They do not agree on the scope of authority to the U.S. and the limitations of authority on the CNMI.
We have no precedents to guide us. But we have the law and our own common sense. With that in mind, I write to say that I disagree with the CNMI Attorney General’s opinion and the CNMI government’s actions in the power struggle.
The CNRA explicitly pre-empted admission and removal of aliens from the CNMI. Thus, we now have federal immigration status here; there is no longer any “Commonwealth immigration status of aliens.”
The Attorney General’s opinion states that the CNRA expressly provides that the Commonwealth immigration status may continue during the transition period, but that statement is inaccurate. The CNRA provides protection from removal and authority to work for those who had such CNMI status on the transition effective date, but it does not “continue” the CNMI alien status. No such status now exists. There can be no CNMI administration of such status.
The CNRA protects those who had such CNMI status on “the transition effective date” from removal for the period of time for which they were granted lawful admission by the CNMI. If they were authorized to work on the transition effective date, they shall be considered authorized “by the Secretary of Homeland Security” to be employed until “the expiration of the alien’s employment authorization under the immigration laws of the Commonwealth” or Nov. 27, 2011, whichever is earlier. Both the length of their admission and the authorization to work is determined at the transition effective date.
USCIS has stated that it recognizes the umbrella permit as lawful CNMI admission through Nov. 27, 2011. USCIS also recognizes the umbrella permits that authorized employment as doing so. This authorization by the USCIS is the respect and protection mandated by the CNRA and provides the CNMI with a stable labor pool during this transition. The CNMI government’s action, in contrast to what it claims it wants, is disrupting the stability of the labor pool and the labor situation in the CNMI.
Nowhere in the CNRA does it say that the CNMI can retroactively change the period of time for which aliens were granted admission or retroactively change authorization to work.
Nor can the CNMI now take actions that fall within the sphere of immigration. The U.S. District Court in the Fitial challenge to federalization of immigration already acknowledged that alien labor falls within immigration. So now, admission, including all of the conditions related to that admission like authorization for employment, and removal are governed by federal law administered by federal officials, not CNMI law administered by CNMI officials.
The CNMI says that aliens with umbrella permits might not have been able to stay for the full two years if they didn’t comply with certain CNMI labor requirements; so, it argues, the CNMI should continue to be allowed to enforce those requirements.
The CNRA does not say this. It does not suggest this.
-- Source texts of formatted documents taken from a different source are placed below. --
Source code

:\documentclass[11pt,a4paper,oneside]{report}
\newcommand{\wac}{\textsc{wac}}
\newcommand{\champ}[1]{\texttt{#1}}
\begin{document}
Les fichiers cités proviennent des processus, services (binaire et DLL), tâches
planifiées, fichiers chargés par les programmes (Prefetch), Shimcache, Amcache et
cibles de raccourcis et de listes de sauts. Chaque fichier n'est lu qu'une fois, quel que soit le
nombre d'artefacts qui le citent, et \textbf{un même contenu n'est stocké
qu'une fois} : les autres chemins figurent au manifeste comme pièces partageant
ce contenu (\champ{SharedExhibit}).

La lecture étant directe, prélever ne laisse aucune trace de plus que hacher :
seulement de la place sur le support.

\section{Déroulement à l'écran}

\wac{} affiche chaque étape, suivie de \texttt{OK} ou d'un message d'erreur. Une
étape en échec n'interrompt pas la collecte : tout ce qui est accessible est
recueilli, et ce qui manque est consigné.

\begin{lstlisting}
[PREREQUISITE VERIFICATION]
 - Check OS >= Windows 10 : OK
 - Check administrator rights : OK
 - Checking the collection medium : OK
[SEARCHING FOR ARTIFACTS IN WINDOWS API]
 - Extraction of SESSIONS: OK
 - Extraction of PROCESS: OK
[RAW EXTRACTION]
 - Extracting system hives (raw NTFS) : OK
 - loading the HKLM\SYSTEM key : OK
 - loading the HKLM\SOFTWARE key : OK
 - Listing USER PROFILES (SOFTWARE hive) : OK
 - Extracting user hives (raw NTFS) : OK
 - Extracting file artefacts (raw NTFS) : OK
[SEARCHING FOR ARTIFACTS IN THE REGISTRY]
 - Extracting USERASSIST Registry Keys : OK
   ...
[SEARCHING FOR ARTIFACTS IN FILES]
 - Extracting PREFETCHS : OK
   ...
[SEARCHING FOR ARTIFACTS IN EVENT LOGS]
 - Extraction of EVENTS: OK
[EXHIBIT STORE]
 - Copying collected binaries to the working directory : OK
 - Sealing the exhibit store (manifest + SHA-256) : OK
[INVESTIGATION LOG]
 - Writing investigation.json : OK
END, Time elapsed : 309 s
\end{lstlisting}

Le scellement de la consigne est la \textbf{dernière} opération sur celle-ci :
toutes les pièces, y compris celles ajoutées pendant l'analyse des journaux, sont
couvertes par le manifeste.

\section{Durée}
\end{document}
The clarity of the “transition effective date” as the date upon which rights and privileges are determined contradicts this interpretation.
Furthermore, the CNRA expressly gives the U.S. control over the transitional worker program, making it clear that it is the U.S. that is to administer labor and immigration issues during the transition, not the CNMI. It would conflict with the CNRA’s transitional worker program administered by the U.S. to allow the CNMI to continue to administer its own alien worker program during the transition.
Even more clearly, the CNRA expressly states that the Secretary of Homeland Security is deemed to have authorized employment for those aliens present and authorized by the CNMI on the transition program effective date; how can the CNMI now revoke the Secretary of Homeland Security’s authorization to work?
The CNMI wants to do something different than what the U.S. is doing in the very field that the federal law CNRA deals with — alien labor. The U.S. transition program for alien labor clearly puts this power with the U.S. government. Under the U.S. Supremacy Clause, the federal law pre-empts the CNMI’s laws. The Secretary of Homeland Security is deemed to have authorized the employment of aliens as of the effective date of the transition period (Nov. 28, 2009). The CNMI can’t revoke the Secretary of Homeland Security’s authorization for employment. It can’t pass laws or take administrative action now that effect status of any alien or add burdens not contemplated by the U.S. Congress.
The real shame in all of this is the harm caused by the CNMI’s unwillingness to be fair and rational in the transition to US immigration. Granted they didn’t want U.S. immigration; but now is the time to realize that we have U.S. immigration. The lawsuit has been lost. The Covenant allows U.S. immigration. Both the CNMI government and the U.S. government are our governments. They now need to work together. The U.S. is willing to do so.
Our CNMI government’s refusal to turn over data, the verbal attacks on U.S. officials, the waste of limited CNMI resources by litigating and continuing to press untenable positions is all very seriously harmful to our community. And for employers trying to do business and alien workers here by permission — both caught in the midst of this kerfuffle, the harm is not just lost wages and lost profits, but also stress and worry and uncertainty.